Phillip T Young Recital Hall
August 18, 2023
There is, as we all know, a first time for everything.
Concomitantly, there must of necessity be a last time, although we are not always vouchsafed the knowledge of exactly when that will be.
It was, then, with a degree of sadness that on Friday evening my wife, Dorothy, and I attended what will for certain be our last concert given by the Lafayette String Quartet.
It could be said that, by choosing a final programme consisting of quartets by Haydn, Shostakovich and Beethoven, that the Lafayettes were playing to their strengths.
Except that to say so would be to imply that the quartet had weaknesses and, to be perfectly frank, I cannot think of a single one.
Which is not to say that they never had. I can still recall my first hearing of the quartet, very nearly thirty years ago: clearly they were four ferociously talented women, but they did, to my ears, occasionally have a tendency to try too hard.
Any such tendencies have long vanished and for at least the last quarter century, I have attended their concerts secure in the knowledge that I will be hearing the music played as well as I am ever likely to.
Sir Donald Tovey wrote of Haydn’s “Sun” Quartets, published as Op.20, that: “there is perhaps no single or sextuple opus in the history of instrumental music which has achieved so much or achieved it so quietly”. These are the quartets which set the pattern for the genre for the next two centuries and helped earn Haydn the title of “Father of the String Quartet” (although, as Peter Gammond has remarked, in sharp contrast with the usual order of things, nobody can say who the mother was).
The second of the set, in C major, is, according to William Drabkin, “one of the supreme achievements of the Classical period”.
And it was with an outstanding performance of this “diamond among its fellow precious jewels” (Kai Christiansen) that the Lafayettes opened their final programme (and, even days later, it is distressing to write those two words).
There are times — most frequently as I am actually listening to his music — when Haydn is my favourite composer. And this was certainly one of those times.
I imagine that some HIP enthusiasts might have considered the quartet’s sumptuous tone anachronistic, but I very much doubt that Haydn would have. The music smiled and the playing was elegance personified. The first movement’s development section, for example, was surprisingly speedy, but never over forceful.
The slow movement’s bold opening was almost tragic, but solace came in the shape of Pamela Highbaugh Aloni’s glorious cello — and how cellists must love this quartet, for its rôle is far beyond the mere provision of the bass line and it is, perhaps for the first time in musical history, a full partner.
The gently playful minuet followed almost with a pause and the fugal finale — with its wonderfully delineated contrapuntal lines, exceptional dynamics and tremendous, although always controlled, energy — actually danced.

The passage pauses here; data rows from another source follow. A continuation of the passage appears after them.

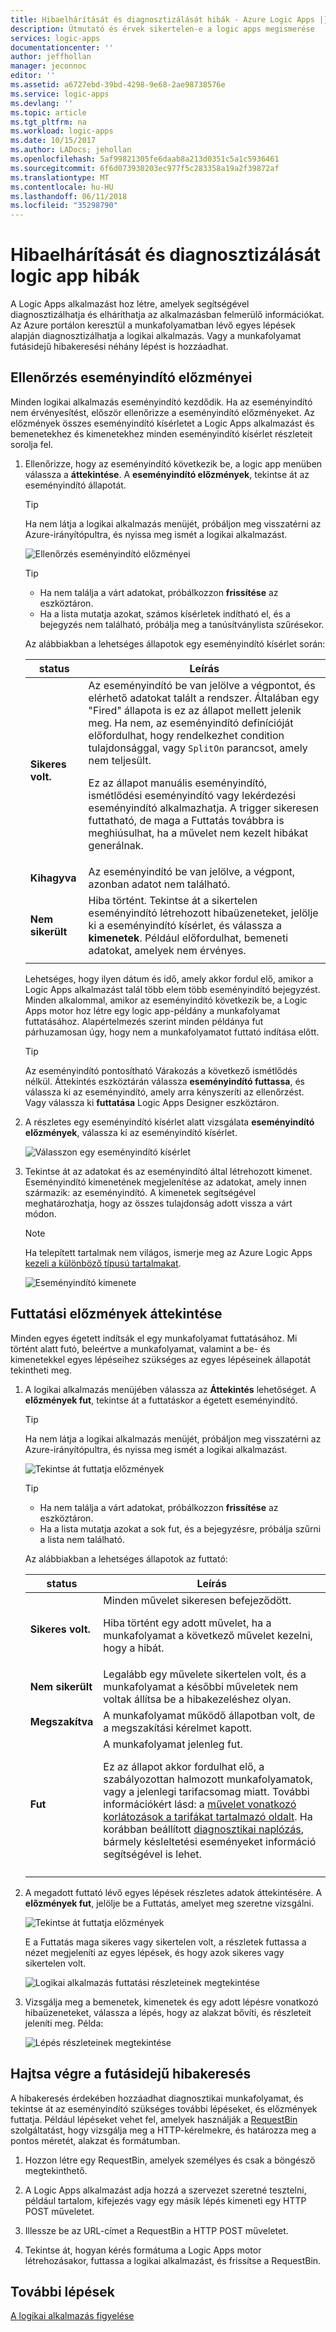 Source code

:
 ```yaml
---
title: Hibaelhárítását és diagnosztizálását hibák - Azure Logic Apps |} Microsoft Docs
description: Útmutató és érvek sikertelen-e a logic apps megismerése
services: logic-apps
documentationcenter: ''
author: jeffhollan
manager: jeconnoc
editor: ''
ms.assetid: a6727ebd-39bd-4298-9e68-2ae98738576e
ms.service: logic-apps
ms.devlang: ''
ms.topic: article
ms.tgt_pltfrm: na
ms.workload: logic-apps
ms.date: 10/15/2017
ms.author: LADocs; jehollan
ms.openlocfilehash: 5af99821305fe6daab8a213d0351c5a1c5936461
ms.sourcegitcommit: 6f6d073930203ec977f5c283358a19a2f39872af
ms.translationtype: MT
ms.contentlocale: hu-HU
ms.lasthandoff: 06/11/2018
ms.locfileid: "35298790"
---
```

# <a name="troubleshoot-and-diagnose-logic-app-failures"></a>Hibaelhárítását és diagnosztizálását logic app hibák

A Logic Apps alkalmazást hoz létre, amelyek segítségével diagnosztizálhatja és elháríthatja az alkalmazásban felmerülő információkat. Az Azure portálon keresztül a munkafolyamatban lévő egyes lépések alapján diagnosztizálhatja a logikai alkalmazás. Vagy a munkafolyamat futásidejű hibakeresési néhány lépést is hozzáadhat.

## <a name="review-trigger-history"></a>Ellenőrzés eseményindító előzményei

Minden logikai alkalmazás eseményindító kezdődik. Ha az eseményindító nem érvényesítést, először ellenőrizze a eseményindító előzményeket. Az előzmények összes eseményindító kísérletet a Logic Apps alkalmazást és bemenetekhez és kimenetekhez minden eseményindító kísérlet részleteit sorolja fel.

1. Ellenőrizze, hogy az eseményindító következik be, a logic app menüben válassza a **áttekintése**. A **eseményindító előzmények**, tekintse át az eseményindító állapotát.

   > [!TIP]
   > Ha nem látja a logikai alkalmazás menüjét, próbáljon meg visszatérni az Azure-irányítópultra, és nyissa meg ismét a logikai alkalmazást.

   ![Ellenőrzés eseményindító előzményei](./media/logic-apps-diagnosing-failures/logic-app-trigger-history-overview.png)

   > [!TIP]
   > * Ha nem találja a várt adatokat, próbálkozzon **frissítése** az eszköztáron.
   > * Ha a lista mutatja azokat, számos kísérletek indítható el, és a bejegyzés nem található, próbálja meg a tanúsítványlista szűrésekor.

   Az alábbiakban a lehetséges állapotok egy eseményindító kísérlet során:

   | status | Leírás | 
   | ------ | ----------- | 
   | **Sikeres volt.** | Az eseményindító be van jelölve a végpontot, és elérhető adatokat talált a rendszer. Általában egy "Fired" állapota is ez az állapot mellett jelenik meg. Ha nem, az eseményindító definícióját előfordulhat, hogy rendelkezhet condition tulajdonsággal, vagy `SplitOn` parancsot, amely nem teljesült. <p>Ez az állapot manuális eseményindító, ismétlődési eseményindító vagy lekérdezési eseményindító alkalmazhatja. A trigger sikeresen futtatható, de maga a Futtatás továbbra is meghiúsulhat, ha a művelet nem kezelt hibákat generálnak. | 
   | **Kihagyva** | Az eseményindító be van jelölve, a végpont, azonban adatot nem található. | 
   | **Nem sikerült** | Hiba történt. Tekintse át a sikertelen eseményindító létrehozott hibaüzeneteket, jelölje ki a eseményindító kísérlet, és válassza a **kimenetek**. Például előfordulhat, bemeneti adatokat, amelyek nem érvényes. | 
   ||| 

   Lehetséges, hogy ilyen dátum és idő, amely akkor fordul elő, amikor a Logic Apps alkalmazást talál több elem több eseményindító bejegyzést. 
   Minden alkalommal, amikor az eseményindító következik be, a Logic Apps motor hoz létre egy logic app-példány a munkafolyamat futtatásához. Alapértelmezés szerint minden példánya fut párhuzamosan úgy, hogy nem a munkafolyamatot futtató indítása előtt.

   > [!TIP]
   > Az eseményindító pontosítható Várakozás a következő ismétlődés nélkül. Áttekintés eszköztárán válassza **eseményindító futtassa**, és válassza ki az eseményindító, amely arra kényszeríti az ellenőrzést. Vagy válassza ki **futtatása** Logic Apps Designer eszköztáron.

3. A részletes egy eseményindító kísérlet alatt vizsgálata **eseményindító előzmények**, válassza ki az eseményindító kísérlet. 

   ![Válasszon egy eseményindító kísérlet](./media/logic-apps-diagnosing-failures/logic-app-trigger-history.png)

4. Tekintse át az adatokat és az eseményindító által létrehozott kimenet. Eseményindító kimenetének megjelenítése az adatokat, amely innen származik: az eseményindító. A kimenetek segítségével meghatározhatja, hogy az összes tulajdonság adott vissza a várt módon.

   > [!NOTE]
   > Ha telepített tartalmak nem világos, ismerje meg az Azure Logic Apps [kezeli a különböző típusú tartalmakat](../logic-apps/logic-apps-content-type.md).

   ![Eseményindító kimenete](./media/logic-apps-diagnosing-failures/trigger-outputs.png)

## <a name="review-run-history"></a>Futtatási előzmények áttekintése

Minden egyes égetett indítsák el egy munkafolyamat futtatásához. Mi történt alatt futó, beleértve a munkafolyamat, valamint a be- és kimenetekkel egyes lépéseihez szükséges az egyes lépéseinek állapotát tekintheti meg.

1. A logikai alkalmazás menüjében válassza az **Áttekintés** lehetőséget. A **előzmények fut**, tekintse át a futtatáskor a égetett eseményindító.

   > [!TIP]
   > Ha nem látja a logikai alkalmazás menüjét, próbáljon meg visszatérni az Azure-irányítópultra, és nyissa meg ismét a logikai alkalmazást.

   ![Tekintse át futtatja előzmények](./media/logic-apps-diagnosing-failures/logic-app-runs-history-overview.png)

   > [!TIP]
   > * Ha nem találja a várt adatokat, próbálkozzon **frissítése** az eszköztáron.
   > * Ha a lista mutatja azokat a sok fut, és a bejegyzésre, próbálja szűrni a lista nem található.

   Az alábbiakban a lehetséges állapotok az futtató:

   | status | Leírás | 
   | ------ | ----------- | 
   | **Sikeres volt.** | Minden művelet sikeresen befejeződött. <p>Hiba történt egy adott művelet, ha a munkafolyamat a következő művelet kezelni, hogy a hibát. | 
   | **Nem sikerült** | Legalább egy művelete sikertelen volt, és a munkafolyamat a későbbi műveletek nem voltak állítsa be a hibakezeléshez olyan. | 
   | **Megszakítva** | A munkafolyamat működő állapotban volt, de a megszakítási kérelmet kapott. | 
   | **Fut** | A munkafolyamat jelenleg fut. <p>Ez az állapot akkor fordulhat elő, a szabályozottan halmozott munkafolyamatok, vagy a jelenlegi tarifacsomag miatt. További információkért lásd: a [művelet vonatkozó korlátozások a tarifákat tartalmazó oldalt](https://azure.microsoft.com/pricing/details/logic-apps/). Ha korábban beállított [diagnosztikai naplózás](../logic-apps/logic-apps-monitor-your-logic-apps.md), bármely késleltetési eseményeket információ segítségével is lehet. | 
   ||| 

2. A megadott futtató lévő egyes lépések részletes adatok áttekintésére. A **előzmények fut**, jelölje be a Futtatás, amelyet meg szeretne vizsgálni.

   ![Tekintse át futtatja előzmények](./media/logic-apps-diagnosing-failures/logic-app-run-history.png)

   E a Futtatás maga sikeres vagy sikertelen volt, a részletek futtassa a nézet megjeleníti az egyes lépések, és hogy azok sikeres vagy sikertelen volt.

   ![Logikai alkalmazás futtatási részleteinek megtekintése](./media/logic-apps-diagnosing-failures/logic-app-run-details.png)

3. Vizsgálja meg a bemenetek, kimenetek és egy adott lépésre vonatkozó hibaüzeneteket, válassza a lépés, hogy az alakzat bővíti, és részleteit jeleníti meg. Példa:

   ![Lépés részleteinek megtekintése](./media/logic-apps-diagnosing-failures/logic-app-run-details-expanded.png)

## <a name="perform-runtime-debugging"></a>Hajtsa végre a futásidejű hibakeresés

A hibakeresés érdekében hozzáadhat diagnosztikai munkafolyamat, és tekintse át az eseményindító szükséges további lépéseket, és előzmények futtatja. Például lépéseket vehet fel, amelyek használják a [RequestBin](http://requestb.in) szolgáltatást, hogy vizsgálja meg a HTTP-kérelmekre, és határozza meg a pontos méretét, alakzat és formátumban.

1. Hozzon létre egy RequestBin, amelyek személyes és csak a böngésző megtekinthető.

2. A Logic Apps alkalmazást adja hozzá a szervezet szeretné tesztelni, például tartalom, kifejezés vagy egy másik lépés kimeneti egy HTTP POST műveletet.

3. Illessze be az URL-címet a RequestBin a HTTP POST műveletet.

4. Tekintse át, hogyan kérés formátuma a Logic Apps motor létrehozásakor, futtassa a logikai alkalmazást, és frissítse a RequestBin.

## <a name="next-steps"></a>További lépések

[A logikai alkalmazás figyelése](../logic-apps/logic-apps-monitor-your-logic-apps.md)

I could easily have left after this performance and still have felt that the evening was worthwhile.
In a sense, one could argue that the performance of Dmitri Shostakovich’s Eighth Quartet was the culmination of a long voyage. Shostakovich’s quartets have always been close to the quartet’s hearts — they were, after all, mentored by the great Rostislav Dubinsky (founding first violinist of the legendary Borodin Quartet) for over a decade, and this was a man who had played at the funerals of both Sergei Prokofiev and Josef Stalin: who better to place Shostakovich’s music in its proper context?
Some decades ago there was in the UK a series of posters advertising vodka, whose tagline was “the effect is shattering”, something which might equally well (in fact, rather better) describe the effect of Shostakovich’s Op.110, especially when played like this. The music — all five linked movements — may only last for around twenty minutes, but it carries an emotional weight seldom equalled and, for those twenty minutes the audience in the packed Philip T Young Recital Hall were spellbound.
The story of the Borodin Quartet’s playing this music to the composer in his home and then, when his reaction was to bury his head in his hands and weep, “quietly packed up their instruments and stole out of the room” is well-known; I suspect, from the lengthy silence which followed the last notes, that many in the audience felt the same way and were reluctant to break the spell with anything as crass as applause. I also suspect that there were a few moist eyes in the auditorium — and not all of them in the audience.
It may be philistinism on my part, but I have always tended to regard Beethoven’s late quartets as consisting of the “Big Three” (Opp.130, 131 and 132) and the “other two”; in my defence, the “Big Three” all break the mould by dramatically departing from the standard four movement pattern; one might say that they are iconoclastic, whereas the “other two” are subversive.
And, while the Lafayette’s final performance of Op.127 did not ultimately dispel that feeling, for its duration, it did.
The introduction was given tremendous weight, before yielding to one of Beethoven’s most delectable melodies, gorgeously played. The entire movement was characterised by its volatility, yet the delicate close was quite delicious.
If I had to choose a single word to describe the theme-and-variations slow movement, that word would undoubtedly be “sublime”. Throughout, communications and ensemble were immaculate.
The scherzo was marvellously lively, with a real bounce to the rhythm, and the trio possessed tremendous momentum. The movement even summoned up a ripple of applause, although I am sure that nobody in the audience actually believed the music was over.
The finale, with a real spring in its step, displayed a palpable sense of enjoyment and brought the evening proper to a most satisfying close.
For an encore — of course there was an encore — the quartet played the late Eugene Weigel’s transcription, made specifically for them, of Bach’s G minor Sinfonia, BWV797, the eleventh of the so-called Three Part Inventions.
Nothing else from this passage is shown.